|July 18, 1994|
I understand that the Senate will be voting on the Chemical Weapons Convention soon, and I wanted to ensure that you and your colleagues were aware of my strong support for the earliest possible ratification and entry into force of this landmark agreement.
As you know, my own involvement in efforts to ban chemical weapons began in 1984, when I presented the initial U.S. draft treaty next to the Conference on Disarmament in Geneva. Convinced of the threat posed by chemical weapons proliferation and of the importance of banning these weapons from the face of the earth, I made completion of the Chemical Weapons Convention one of the top foreign policy priorities of my Administration. It was, therefore, particularly gratifying to be able to send Secretary of State Eagleburger to Paris in January 1993 to sign the Convention on behalf of the United States.
My longstanding commitment to banning chemical weapons has been shared by many others, on both sides of the aisle.
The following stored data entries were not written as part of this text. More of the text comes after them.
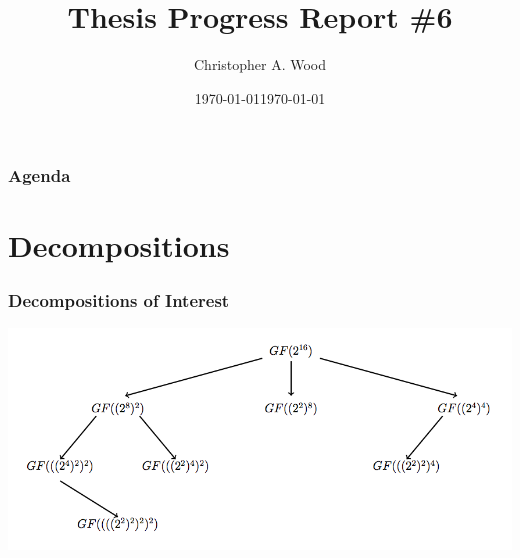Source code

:\documentclass[handout]{beamer}
\title[Thesis Progress Report \#6]{Thesis Progress Report \#6}
\institute[RIT]{}
\date{\today}
\author{Christopher A. Wood}
\date{\today}
\begin{document}

\begin{frame}
	\titlepage
\end{frame}

\begin{frame}
	\frametitle{Agenda}
	\tableofcontents
\end{frame}

\section{Decompositions}
\begin{frame}
	\frametitle{Decompositions of Interest}
	\begin{center}
	\includegraphics[scale=0.35]{towers.png}
	\end{center}
\end{frame}
\end{document}
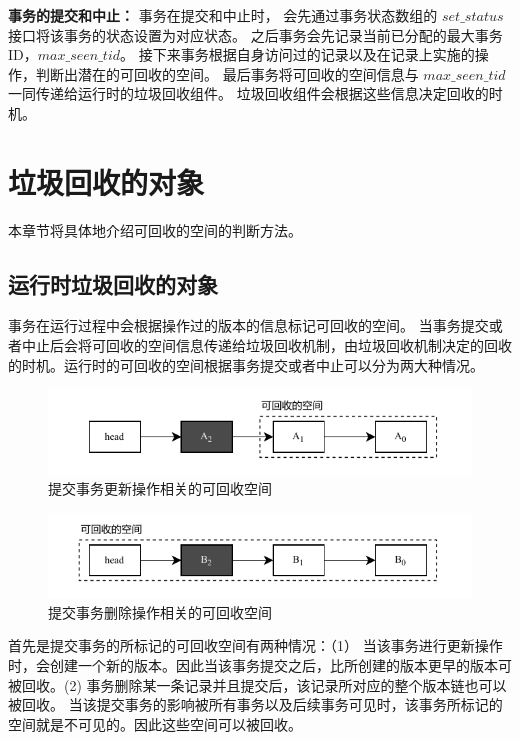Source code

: \textbf{事务的提交和中止：} 事务在提交和中止时，
会先通过事务状态数组的 $set\_status$ 接口将该事务的状态设置为对应状态。
之后事务会先记录当前已分配的最大事务 ID，$max\_seen\_tid$。
接下来事务根据自身访问过的记录以及在记录上实施的操作，判断出潜在的可回收的空间。
最后事务将可回收的空间信息与 $max\_seen\_tid$ 一同传递给运行时的垃圾回收组件。
垃圾回收组件会根据这些信息决定回收的时机。


\section{垃圾回收的对象}
\label{sec:space}

本章节将具体地介绍可回收的空间的判断方法。

\subsection{运行时垃圾回收的对象}

事务在运行过程中会根据操作过的版本的信息标记可回收的空间。
当事务提交或者中止后会将可回收的空间信息传递给垃圾回收机制，由垃圾回收机制决定的回收的时机。运行时的可回收的空间根据事务提交或者中止可以分为两大种情况。

\begin{figure}
    \centering
    \includegraphics[width=1\linewidth]{figures/gc-a.pdf}
    \caption{提交事务更新操作相关的可回收空间}
    \label{fig:space-commit}
\end{figure}

\begin{figure}
    \centering
    \includegraphics[width=1\linewidth]{figures/gc-b.pdf}
    \caption{提交事务删除操作相关的可回收空间}
    \label{fig:space-commit2}
\end{figure}

首先是提交事务的所标记的可回收空间有两种情况：（1） 当该事务进行更新操作时，会创建一个新的版本。因此当该事务提交之后，比所创建的版本更早的版本可被回收。(2) 事务删除某一条记录并且提交后，该记录所对应的整个版本链也可以被回收。 当该提交事务的影响被所有事务以及后续事务可见时，该事务所标记的空间就是不可见的。因此这些空间可以被回收。


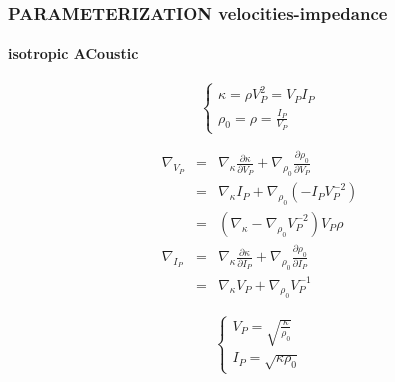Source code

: \documentclass[9pt]{beamer}
\newcommand{\partderi}[2]{\frac{\partial#1}{\partial#2}}
\begin{document}
\begin{frame}\frametitle{PARAMETERIZATION velocities-impedance}
\framesubtitle{isotropic ACoustic}

  \begin{center}
  \end{center}
  
  \begin{minipage}{0.45\linewidth}
    \[\left\{ \begin{array}{l}
      \kappa = \rho V_P^2 = V_PI_P \\
      \rho_0 = \rho = \frac{I_P}{V_P}
    \end{array} \right.\]
    
    \begin{eqnarray}
      \nabla_{V_P} &=& \nabla_{\kappa} \partderi{\kappa}{V_P} + \nabla_{\rho_0} \partderi{\rho_0}{V_P} \nonumber\\
                   &=& \nabla_{\kappa} I_P + \nabla_{\rho_0} (-I_PV_P^{-2}) \nonumber\\
                   &=& \left( \nabla_{\kappa} - \nabla_{\rho_0}V_P^{-2} \right)V_P\rho \nonumber\\
      \nabla_{I_P} &=& \nabla_{\kappa} \partderi{\kappa}{I_P} + \nabla_{\rho_0} \partderi{\rho_0}{I_P} \nonumber\\
		   &=& \nabla_{\kappa} V_P + \nabla_{\rho_0} V_P^{-1} \nonumber
    \end{eqnarray}

  \end{minipage} \vline
  \begin{minipage}{0.45\linewidth}
    \[\left\{ \begin{array}{l}
      V_P  = \sqrt{\frac{\kappa}{\rho_0}} \\
      I_P = \sqrt{\kappa\rho_0}
    \end{array} \right.\]
    

\end{minipage}
\end{frame}
\end{document}
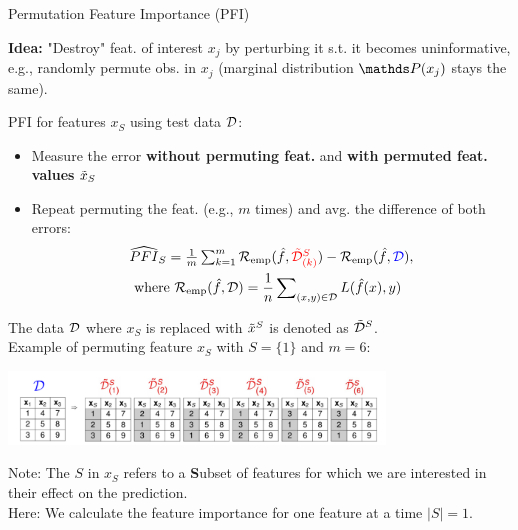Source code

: \documentclass[11pt,compress,t,notes=noshow, aspectratio=169, xcolor=table]{beamer}
\begin{document}

\begin{frame}{Permutation Feature Importance (PFI) }



\textbf{Idea:} "Destroy" feat. of interest $x_j$ by perturbing it s.t. it becomes uninformative, e.g., randomly permute obs. in $x_j$ (marginal distribution $\P(x_j)$ stays the same).  %

PFI for features $x_S$ using test data $\D$:
\begin{itemize}
  \item Measure the error {\color{blue}\textbf{without permuting feat.}} and {\color{red}\textbf{with permuted feat. values}} $\pert{x}{}{}_S$
  \item Repeat permuting the feat. (e.g., $m$ times) and avg. the difference of both errors: 
\begin{align*}
&\widehat{PFI}_S = \tfrac{1}{m} \textstyle\sum\nolimits_{k = 1}^{m} \riske (\fh, {\color{red}\pert{\D}{S}{}_{(k)}}) - \riske (\fh, {\color{blue}\D}),\\&\text{ where }
\riske(\fh, \D) = \frac{1}{n} \sum\nolimits_{(x, y) \in \D}  L(\fh(x), y)
\end{align*}
\end{itemize}
\pause
The data $\D$ where $x_S$ is replaced with $\pert{x}{S}{}$ is denoted as $\pert{\D}{S}{}$.\\
Example of permuting feature $x_S$ with $S = \{1\}$ and $m=6$:

\begin{center}
\includegraphics[width=0.75\textwidth]{figure_man/permuted-fv.pdf}
\end{center}

\vspace*{0.2cm}
{\scriptsize{Note: 
The $S$ in $x_S$ refers to a \textbf{S}ubset of features for which we are interested in their effect on the prediction.\\
Here: We calculate the feature importance for one feature at a time $|S| = 1$.}\par}

\end{frame}
\end{document}

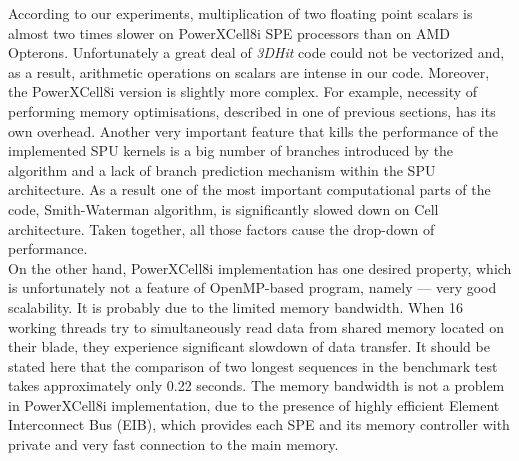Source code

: \documentclass[envcountsame,envcountchap]{svmono}
\newcommand{\prog}{\emph{3DHit}}
\begin{document}
According to our experiments, multiplication of two floating point scalars is
almost two times slower on PowerXCell8i SPE processors than on AMD Opterons.
Unfortunately a great deal of \prog{} code could not be vectorized and, as a
result, arithmetic operations on scalars are intense in our code.
Moreover, the PowerXCell8i version is slightly more complex.
For example, necessity of performing memory optimisations, described in one of
previous sections, has its own overhead.
Another very important feature that kills the performance of the implemented SPU
kernels is a big number of branches introduced by the algorithm and a lack of
branch prediction mechanism within the SPU architecture.
As a result one of the most important computational parts of the code,
Smith-Waterman algorithm, is significantly slowed down on Cell architecture.
Taken together, all those factors cause the drop-down of performance.\\
On the other hand, PowerXCell8i implementation has one desired property, which
is unfortunately not a feature of OpenMP-based program, namely --- very good
scalability.
It is probably due to the limited memory bandwidth.
When 16 working threads try to simultaneously read data from shared memory
located on their blade, they experience significant slowdown of data
transfer.
It should be stated here that the comparison of two longest sequences in the
benchmark test takes approximately only 0.22 seconds.
The memory bandwidth  is not a problem in PowerXCell8i implementation, due to
the presence of highly efficient Element Interconnect Bus (EIB), which provides
each SPE and its memory controller with private and very fast connection to the
main memory.

\end{document}
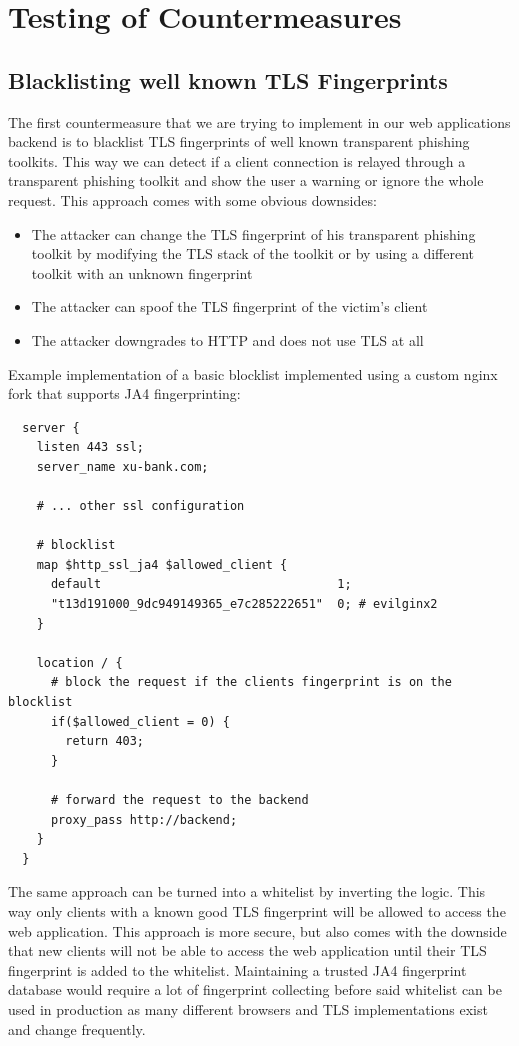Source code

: \documentclass[12pt]{scrbook}
\begin{document}
\newpage \section{Testing of Countermeasures} \subsection{Blacklisting well
known TLS Fingerprints} The first countermeasure that we are trying to implement
in our web applications backend is to blacklist TLS fingerprints of well known
transparent phishing toolkits. This way we can detect if a client connection is
relayed through a transparent phishing toolkit and show the user a warning or
ignore the whole request. This approach comes with some obvious downsides:

\begin{itemize} \item The attacker can change the TLS fingerprint of his
  transparent phishing toolkit by modifying the TLS stack of the toolkit or by
  using a different toolkit with an unknown fingerprint \item The attacker can
  spoof the TLS fingerprint of the victim's client \item The attacker downgrades
to HTTP and does not use TLS at all \end{itemize}

Example implementation of a basic blocklist implemented using a custom nginx
fork that supports JA4 fingerprinting:

\begin{verbatim}
  server {
    listen 443 ssl;
    server_name xu-bank.com;

    # ... other ssl configuration

    # blocklist
    map $http_ssl_ja4 $allowed_client {
      default                                 1;
      "t13d191000_9dc949149365_e7c285222651"  0; # evilginx2
    }

    location / {
      # block the request if the clients fingerprint is on the blocklist
      if($allowed_client = 0) {
        return 403;
      }

      # forward the request to the backend
      proxy_pass http://backend;
    }
  }
\end{verbatim}

The same approach can be turned into a whitelist by inverting the logic. This
way only clients with a known good TLS fingerprint will be allowed to access the
web application. This approach is more secure, but also comes with the downside
that new clients will not be able to access the web application until their TLS
fingerprint is added to the whitelist. Maintaining a trusted JA4 fingerprint
database would require a lot of fingerprint collecting before said whitelist can
be used in production as many different browsers and TLS implementations exist
and change frequently.
\end{document}

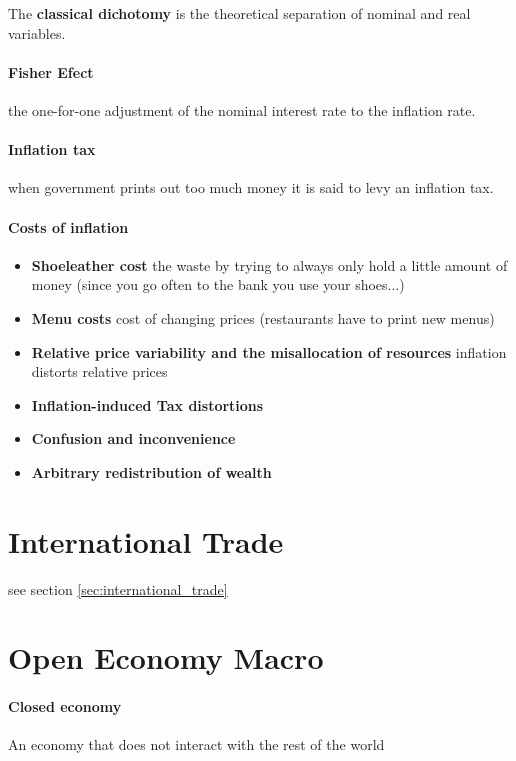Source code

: \documentclass[a4paper,titlepage] {scrartcl}
\begin{document}
The \textbf{classical dichotomy} is the theoretical separation of nominal and real variables.

\paragraph{Fisher Efect} %
\label{par:fisher_efect}
the one-for-one adjustment of the nominal interest rate to the inflation rate.

\paragraph{Inflation tax} %
\label{par:inflation_tax}
when government prints out too much money it is said to levy an inflation tax.

\paragraph{Costs of inflation} %
\label{par:costs_of_inflation}
\begin{itemize}
	\item \textbf{Shoeleather cost} the waste by trying to always only hold a little amount of money (since you go often to the bank you use your shoes...)
	\item \textbf{Menu costs} cost of changing prices (restaurants have to print new menus)
	\item \textbf{Relative price variability and the misallocation of resources} inflation distorts relative prices
	\item \textbf{Inflation-induced Tax distortions}
	\item \textbf{Confusion and inconvenience}
	\item \textbf{Arbitrary redistribution of wealth}
\end{itemize}

\section{International Trade}
see section \ref{sec:international_trade}
\section{Open Economy Macro}

\paragraph{Closed economy} %
\label{par:closed_economy}
An economy that does not interact with the rest of the world
\end{document}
Indeed, your own efforts and those of your Senate colleagues were instrumental both in completing the negotiations successfully and in ensuring that the Convention itself was the very best that could be achieved.
The United States worked hard to ensure that the Convention could be effectively verified. At the same time, we sought the means to protect both United States security interests and commercial capabilities. I am convinced that the Convention we signed served both objectives, effectively banning chemical weapons without creating an unnecessary burden on legitimate activities.
This Convention clearly serves the best interests of the United States in a world in which the proliferation and use of chemical weapons is a real and growing threat. United States leadership played a critical role in the successful conclusion of the Chemical Weapons Convention. United States leadership is required once again to bring this historic agreement into force. I urge the Senate to demonstrate the U.S. commitment to abolishing chemical weapons by promptly giving its advice and consent to ratification.